Concertgebouw/Jansons at the Barbican Richard Morrison
★★★★★

These two fabulous concerts will live in the memory of all who heard them. I found it hard to imagine the virtuosic players of the Royal Concertgebouw Orchestra in better form than they were on Saturday in Brahms, Martinu and Smetana. But on Sunday they delivered an account of Mahler’s Second Symphony that left me left me unable to speak for several minutes after its stupendous finale had died away.
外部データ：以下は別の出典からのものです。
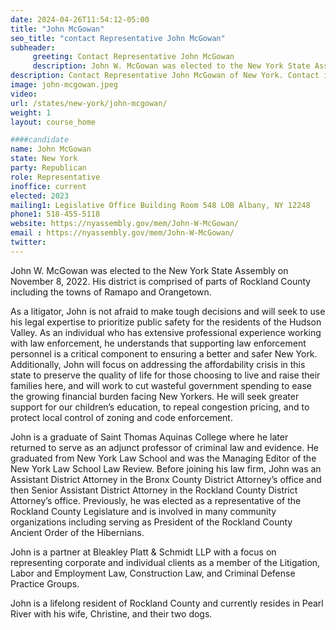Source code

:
 ```yaml
---
date: 2024-04-26T11:54:12-05:00
title: "John McGowan"
seo_title: "contact Representative John McGowan"
subheader:
     greeting: Contact Representative John McGowan
     description: John W. McGowan was elected to the New York State Assembly on November 8, 2022. His district is comprised of parts of Rockland County including the towns of Ramapo and Orangetown. He assumed office on January 1, 2023.
description: Contact Representative John McGowan of New York. Contact information for John McGowan includes email address, phone number, and mailing address.
image: john-mcgowan.jpeg
video:
url: /states/new-york/john-mcgowan/
weight: 1
layout: course_home

####candidate
name: John McGowan
state: New York
party: Republican
role: Representative
inoffice: current
elected: 2023
mailing1: Legislative Office Building Room 548 LOB Albany, NY 12248
phone1: 518-455-5118
website: https://nyassembly.gov/mem/John-W-McGowan/
email : https://nyassembly.gov/mem/John-W-McGowan/
twitter:
---
```


John W. McGowan was elected to the New York State Assembly on November 8, 2022. His district is comprised of parts of Rockland County including the towns of Ramapo and Orangetown.

As a litigator, John is not afraid to make tough decisions and will seek to use his legal expertise to prioritize public safety for the residents of the Hudson Valley. As an individual who has extensive professional experience working with law enforcement, he understands that supporting law enforcement personnel is a critical component to ensuring a better and safer New York. Additionally, John will focus on addressing the affordability crisis in this state to preserve the quality of life for those choosing to live and raise their families here, and will work to cut wasteful government spending to ease the growing financial burden facing New Yorkers. He will seek greater support for our children’s education, to repeal congestion pricing, and to protect local control of zoning and code enforcement.

John is a graduate of Saint Thomas Aquinas College where he later returned to serve as an adjunct professor of criminal law and evidence. He graduated from New York Law School and was the Managing Editor of the New York Law School Law Review. Before joining his law firm, John was an Assistant District Attorney in the Bronx County District Attorney’s office and then Senior Assistant District Attorney in the Rockland County District Attorney’s office. Previously, he was elected as a representative of the Rockland County Legislature and is involved in many community organizations including serving as President of the Rockland County Ancient Order of the Hibernians.

John is a partner at Bleakley Platt & Schmidt LLP with a focus on representing corporate and individual clients as a member of the Litigation, Labor and Employment Law, Construction Law, and Criminal Defense Practice Groups.

John is a lifelong resident of Rockland County and currently resides in Pearl River with his wife, Christine, and their two dogs.
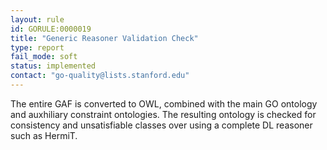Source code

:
 ```yaml
---
layout: rule
id: GORULE:0000019
title: "Generic Reasoner Validation Check"
type: report
fail_mode: soft
status: implemented
contact: "go-quality@lists.stanford.edu"
---
```


The entire GAF is converted to OWL, combined with the main GO ontology
and auxhiliary constraint ontologies. The resulting ontology is checked
for consistency and unsatisfiable classes over using a complete DL
reasoner such as HermiT.
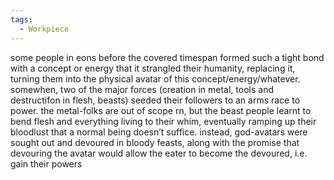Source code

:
 ```yaml
---
tags:
  - Workpiece
---
```

some people in eons before the covered timespan formed such a tight bond with a concept or energy that it strangled their humanity, replacing it, turning them into the physical avatar of this concept/energy/whatever.
somewhen, two of the major forces (creation in metal, tools and destructifon in flesh, beasts) seeded their followers to an arms race to power.
the metal-folks are out of scope rn, but the beast people learnt to bend flesh and everything living to their whim, eventually ramping up their bloodlust that a normal being doesn’t suffice. instead, god-avatars were sought out and devoured in bloody feasts, along with the promise that devouring the avatar would allow the eater to become the devoured, i.e. gain their powers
It will join a select club. In future I will rank Mariss Jansons’s Second along with Bernstein’s Fifth, Tennstedt’s Sixth and Abbado’s Third as the finest Mahler performances I have ever heard.

What is Jansons’s secret? It has to be his unique balance of passion and technique, heart and head, the acute ear for the tiniest colouring and the giant’s-eye view of the entire landscape. But there is also an immense integrity at work. Few can rival Jansons when it comes to conjuring sublime instrumental textures, or bringing out those often obscured inner details that seem to paint the score afresh. There were countless instances of that here, both in the Resurrection Symphony and in Brahms's Fourth Symphony. Yet not once did you feel that these magical sonorities were being paraded merely for sensation. They were inextricable strands in unified interpretations. And those interpretations were magnificently thrilling, dramatic and often meltingly beautiful without ever lapsing into exaggeration or excess.
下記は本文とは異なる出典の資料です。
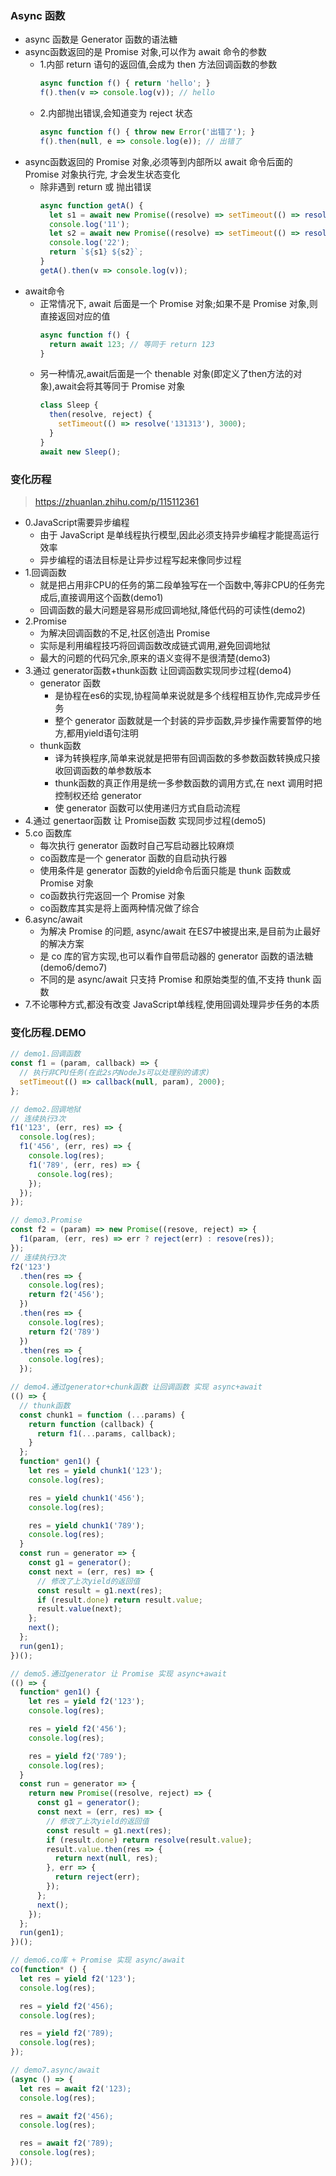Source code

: ### Async 函数
- async 函数是 Generator 函数的语法糖
- async函数返回的是 Promise 对象,可以作为 await 命令的参数
  - 1.内部 return 语句的返回值,会成为 then 方法回调函数的参数
    ```js
    async function f() { return 'hello'; }
    f().then(v => console.log(v)); // hello
    ```
  - 2.内部抛出错误,会知道变为 reject 状态
    ```js
    async function f() { throw new Error('出错了'); }
    f().then(null, e => console.log(e)); // 出错了
    ```
- async函数返回的 Promise 对象,必须等到内部所以 await 命令后面的 Promise 对象执行完, 才会发生状态变化
  - 除非遇到 return 或 抛出错误
    ```js
    async function getA() {
      let s1 = await new Promise((resolve) => setTimeout(() => resolve('hello'), 5000));
      console.log('11');
      let s2 = await new Promise((resolve) => setTimeout(() => resolve('hello'), 5000));
      console.log('22');
      return `${s1} ${s2}`;
    }
    getA().then(v => console.log(v));
    ```
- await命令
  - 正常情况下, await 后面是一个 Promise 对象;如果不是 Promise 对象,则直接返回对应的值
    ```js
    async function f() {
      return await 123; // 等同于 return 123
    }
    ```
  - 另一种情况,await后面是一个 thenable 对象(即定义了then方法的对象),await会将其等同于 Promise 对象
    ```js
    class Sleep {
      then(resolve, reject) {
        setTimeout(() => resolve('131313'), 3000);
      }
    }
    await new Sleep();
    ```

### 变化历程
> https://zhuanlan.zhihu.com/p/115112361
- 0.JavaScript需要异步编程
  - 由于 JavaScript 是单线程执行模型,因此必须支持异步编程才能提高运行效率
  - 异步编程的语法目标是让异步过程写起来像同步过程
- 1.回调函数
  - 就是把占用非CPU的任务的第二段单独写在一个函数中,等非CPU的任务完成后,直接调用这个函数(demo1)
  - 回调函数的最大问题是容易形成回调地狱,降低代码的可读性(demo2)
- 2.Promise
  - 为解决回调函数的不足,社区创造出 Promise
  - 实际是利用编程技巧将回调函数改成链式调用,避免回调地狱
  - 最大的问题的代码冗余,原来的语义变得不是很清楚(demo3)
- 3.通过 generator函数+thunk函数 让回调函数实现同步过程(demo4)
  - generator 函数
    - 是协程在es6的实现,协程简单来说就是多个线程相互协作,完成异步任务
    - 整个 generator 函数就是一个封装的异步函数,异步操作需要暂停的地方,都用yield语句注明
  - thunk函数
    - 译为转换程序,简单来说就是把带有回调函数的多参数函数转换成只接收回调函数的单参数版本
    - thunk函数的真正作用是统一多参数函数的调用方式,在 next 调用时把控制权还给 generator
    - 使 generator 函数可以使用递归方式自启动流程
- 4.通过 genertaor函数 让 Promise函数 实现同步过程(demo5)
- 5.co 函数库
  - 每次执行 generator 函数时自己写启动器比较麻烦
  - co函数库是一个 generator 函数的自启动执行器
  - 使用条件是 generator 函数的yield命令后面只能是 thunk 函数或 Promise 对象
  - co函数执行完返回一个 Promise 对象
  - co函数库其实是将上面两种情况做了综合
- 6.async/await
  - 为解决 Promise 的问题, async/await 在ES7中被提出来,是目前为止最好的解决方案
  - 是 co 库的官方实现,也可以看作自带启动器的 generator 函数的语法糖(demo6/demo7)
  - 不同的是 async/await 只支持 Promise 和原始类型的值,不支持 thunk 函数
- 7.不论哪种方式,都没有改变 JavaScript单线程,使用回调处理异步任务的本质

### 变化历程.DEMO

```js
// demo1.回调函数
const f1 = (param, callback) => {
  // 执行非CPU任务(在此2s内NodeJs可以处理别的请求)
  setTimeout(() => callback(null, param), 2000);
};

// demo2.回调地狱
// 连续执行3次
f1('123', (err, res) => {
  console.log(res);
  f1('456', (err, res) => {
    console.log(res);
    f1('789', (err, res) => {
      console.log(res);
    });
  });
});

// demo3.Promise
const f2 = (param) => new Promise((resove, reject) => {
  f1(param, (err, res) => err ? reject(err) : resove(res));
});
// 连续执行3次
f2('123')
  .then(res => {
    console.log(res);
    return f2('456');
  })
  .then(res => {
    console.log(res);
    return f2('789')
  })
  .then(res => {
    console.log(res);
  });

// demo4.通过generator+chunk函数 让回调函数 实现 async+await
(() => {
  // thunk函数
  const chunk1 = function (...params) {
    return function (callback) {
      return f1(...params, callback);
    }
  };
  function* gen1() {
    let res = yield chunk1('123');
    console.log(res);

    res = yield chunk1('456');
    console.log(res);

    res = yield chunk1('789');
    console.log(res);
  }
  const run = generator => {
    const g1 = generator();
    const next = (err, res) => {
      // 修改了上次yield的返回值
      const result = g1.next(res);
      if (result.done) return result.value;
      result.value(next);
    };
    next();
  };
  run(gen1);
})();

// demo5.通过generator 让 Promise 实现 async+await
(() => {
  function* gen1() {
    let res = yield f2('123');
    console.log(res);

    res = yield f2('456');
    console.log(res);

    res = yield f2('789');
    console.log(res);
  }
  const run = generator => {
    return new Promise((resolve, reject) => {
      const g1 = generator();
      const next = (err, res) => {
        // 修改了上次yield的返回值
        const result = g1.next(res);
        if (result.done) return resolve(result.value);
        result.value.then(res => {
          return next(null, res);
        }, err => {
          return reject(err);
        });
      };
      next();
    });
  };
  run(gen1);
})();

// demo6.co库 + Promise 实现 async/await
co(function* () {
  let res = yield f2('123');
  console.log(res);

  res = yield f2('456);
  console.log(res);

  res = yield f2('789);
  console.log(res);
});

// demo7.async/await
(async () => {
  let res = await f2('123);
  console.log(res);

  res = await f2('456);
  console.log(res);

  res = await f2('789);
  console.log(res);
})();
```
Nothing was rushed, yet never did the pace seem ponderous. The music was unfolded at exactly the speed necessary for the ear to grasp both its emotional essence and its myriad subtleties. The Brahms had a golden autumnal glow, a sense of valediction and ripeness. But the terrifying opening funeral march of the Mahler made the hairs freeze on the back of the neck. And at the end of the same piece, with the London Symphony Chorus hurling out Klopstock’s Resurrection Ode, there were moments when the gates of Heaven seemed to swing open.
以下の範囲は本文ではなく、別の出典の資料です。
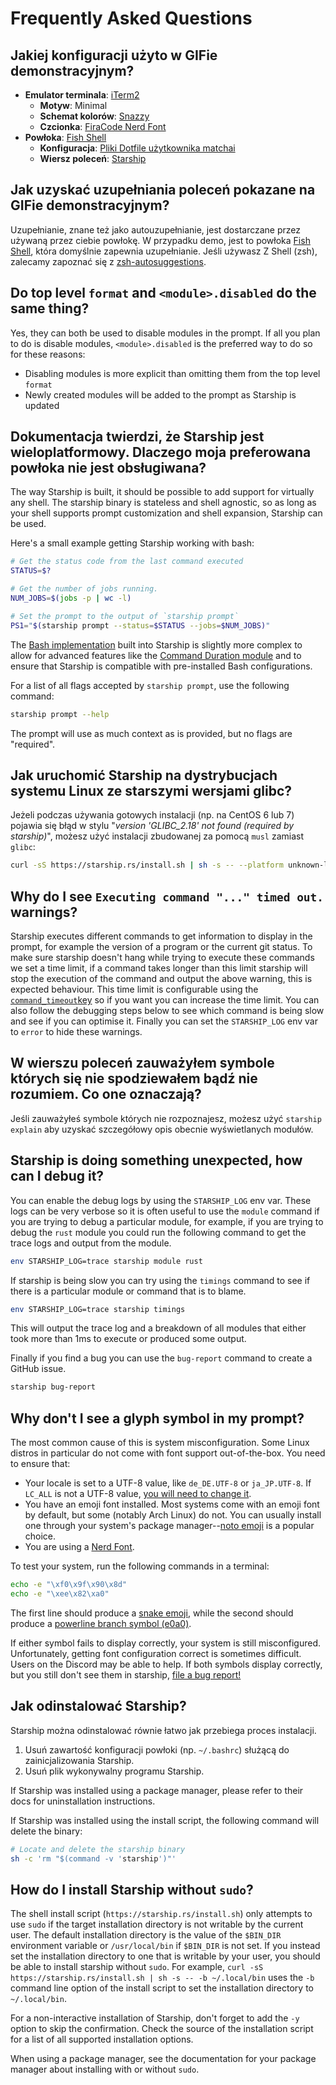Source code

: # Frequently Asked Questions

## Jakiej konfiguracji użyto w GIFie demonstracyjnym?

- **Emulator terminala**: [iTerm2](https://iterm2.com/)
  - **Motyw**: Minimal
  - **Schemat kolorów**: [Snazzy](https://github.com/sindresorhus/iterm2-snazzy)
  - **Czcionka**: [FiraCode Nerd Font](https://www.nerdfonts.com/font-downloads)
- **Powłoka**: [Fish Shell](https://fishshell.com/)
  - **Konfiguracja**: [Pliki Dotfile użytkownika matchai](https://github.com/matchai/dotfiles/blob/b6c6a701d0af8d145a8370288c00bb9f0648b5c2/.config/fish/config.fish)
  - **Wiersz poleceń**: [Starship](https://starship.rs/)

## Jak uzyskać uzupełniania poleceń pokazane na GIFie demonstracyjnym?

Uzupełnianie, znane też jako autouzupełnianie, jest dostarczane przez używaną przez ciebie powłokę. W przypadku demo, jest to powłoka [Fish Shell](https://fishshell.com/), która domyślnie zapewnia uzupełnianie. Jeśli używasz Z Shell (zsh), zalecamy zapoznać się z [zsh-autosuggestions](https://github.com/zsh-users/zsh-autosuggestions).

## Do top level `format` and `<module>.disabled` do the same thing?

Yes, they can both be used to disable modules in the prompt. If all you plan to do is disable modules, `<module>.disabled` is the preferred way to do so for these reasons:

- Disabling modules is more explicit than omitting them from the top level `format`
- Newly created modules will be added to the prompt as Starship is updated

## Dokumentacja twierdzi, że Starship jest wieloplatformowy. Dlaczego moja preferowana powłoka nie jest obsługiwana?

The way Starship is built, it should be possible to add support for virtually any shell. The starship binary is stateless and shell agnostic, so as long as your shell supports prompt customization and shell expansion, Starship can be used.

Here's a small example getting Starship working with bash:

```sh
# Get the status code from the last command executed
STATUS=$?

# Get the number of jobs running.
NUM_JOBS=$(jobs -p | wc -l)

# Set the prompt to the output of `starship prompt`
PS1="$(starship prompt --status=$STATUS --jobs=$NUM_JOBS)"
```

The [Bash implementation](https://github.com/starship/starship/blob/master/src/init/starship.bash) built into Starship is slightly more complex to allow for advanced features like the [Command Duration module](https://starship.rs/config/#command-duration) and to ensure that Starship is compatible with pre-installed Bash configurations.

For a list of all flags accepted by `starship prompt`, use the following command:

```sh
starship prompt --help
```

The prompt will use as much context as is provided, but no flags are "required".

## Jak uruchomić Starship na dystrybucjach systemu Linux ze starszymi wersjami glibc?

Jeżeli podczas używania gotowych instalacji (np. na CentOS 6 lub 7) pojawia się błąd w stylu "_version 'GLIBC_2.18' not found (required by starship)_", możesz użyć instalacji zbudowanej za pomocą `musl` zamiast `glibc`:

```sh
curl -sS https://starship.rs/install.sh | sh -s -- --platform unknown-linux-musl
```

## Why do I see `Executing command "..." timed out.` warnings?

Starship executes different commands to get information to display in the prompt, for example the version of a program or the current git status. To make sure starship doesn't hang while trying to execute these commands we set a time limit, if a command takes longer than this limit starship will stop the execution of the command and output the above warning, this is expected behaviour. This time limit is configurable using the [`command_timeout`key](../config/#prompt) so if you want you can increase the time limit. You can also follow the debugging steps below to see which command is being slow and see if you can optimise it. Finally you can set the `STARSHIP_LOG` env var to `error` to hide these warnings.

## W wierszu poleceń zauważyłem symbole których się nie spodziewałem bądź nie rozumiem. Co one oznaczają?

Jeśli zauważyłeś symbole których nie rozpoznajesz, możesz użyć `starship explain` aby uzyskać szczegółowy opis obecnie wyświetlanych modułów.

## Starship is doing something unexpected, how can I debug it?

You can enable the debug logs by using the `STARSHIP_LOG` env var. These logs can be very verbose so it is often useful to use the `module` command if you are trying to debug a particular module, for example, if you are trying to debug the `rust` module you could run the following command to get the trace logs and output from the module.

```sh
env STARSHIP_LOG=trace starship module rust
```

If starship is being slow you can try using the `timings` command to see if there is a particular module or command that is to blame.

```sh
env STARSHIP_LOG=trace starship timings
```

This will output the trace log and a breakdown of all modules that either took more than 1ms to execute or produced some output.

Finally if you find a bug you can use the `bug-report` command to create a GitHub issue.

```sh
starship bug-report
```

## Why don't I see a glyph symbol in my prompt?

The most common cause of this is system misconfiguration. Some Linux distros in particular do not come with font support out-of-the-box. You need to ensure that:

- Your locale is set to a UTF-8 value, like `de_DE.UTF-8` or `ja_JP.UTF-8`. If `LC_ALL` is not a UTF-8 value, [you will need to change it](https://www.tecmint.com/set-system-locales-in-linux/).
- You have an emoji font installed. Most systems come with an emoji font by default, but some (notably Arch Linux) do not. You can usually install one through your system's package manager--[noto emoji](https://www.google.com/get/noto/help/emoji/) is a popular choice.
- You are using a [Nerd Font](https://www.nerdfonts.com/).

To test your system, run the following commands in a terminal:

```sh
echo -e "\xf0\x9f\x90\x8d"
echo -e "\xee\x82\xa0"
```

The first line should produce a [snake emoji](https://emojipedia.org/snake/), while the second should produce a [powerline branch symbol (e0a0)](https://github.com/ryanoasis/powerline-extra-symbols#glyphs).

If either symbol fails to display correctly, your system is still misconfigured. Unfortunately, getting font configuration correct is sometimes difficult. Users on the Discord may be able to help. If both symbols display correctly, but you still don't see them in starship, [file a bug report!](https://github.com/starship/starship/issues/new/choose)

## Jak odinstalować Starship?

Starship można odinstalować równie łatwo jak przebiega proces instalacji.

1. Usuń zawartość konfiguracji powłoki (np. `~/.bashrc`) służącą do zainicjalizowania Starship.
1. Usuń plik wykonywalny programu Starship.

If Starship was installed using a package manager, please refer to their docs for uninstallation instructions.

If Starship was installed using the install script, the following command will delete the binary:

```sh
# Locate and delete the starship binary
sh -c 'rm "$(command -v 'starship')"'
```

## How do I install Starship without `sudo`?

The shell install script (`https://starship.rs/install.sh`) only attempts to use `sudo` if the target installation directory is not writable by the current user. The default installation directory is the value of the `$BIN_DIR` environment variable or `/usr/local/bin` if `$BIN_DIR` is not set. If you instead set the installation directory to one that is writable by your user, you should be able to install starship without `sudo`. For example, `curl -sS https://starship.rs/install.sh | sh -s -- -b ~/.local/bin` uses the `-b` command line option of the install script to set the installation directory to `~/.local/bin`.

For a non-interactive installation of Starship, don't forget to add the `-y` option to skip the confirmation. Check the source of the installation script for a list of all supported installation options.

When using a package manager, see the documentation for your package manager about installing with or without `sudo`.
Of course Jansons didn’t do all this by himself. From the radiant and impeccably tuned strings to the burnished, superbly blended brass and ravishing woodwind (the oboe in Urlicht was as hauntingly expressive as the mezzo soloist, Bernarda Fink — and that’s saying something) this great Dutch orchestra produced the sort of heart-stopping playing to make stone walls weep. The Barbican has announced that Jansons and the Concertgebouw will be returning to London for regular residencies. Just as well, otherwise I might have to emigrate to Amsterdam.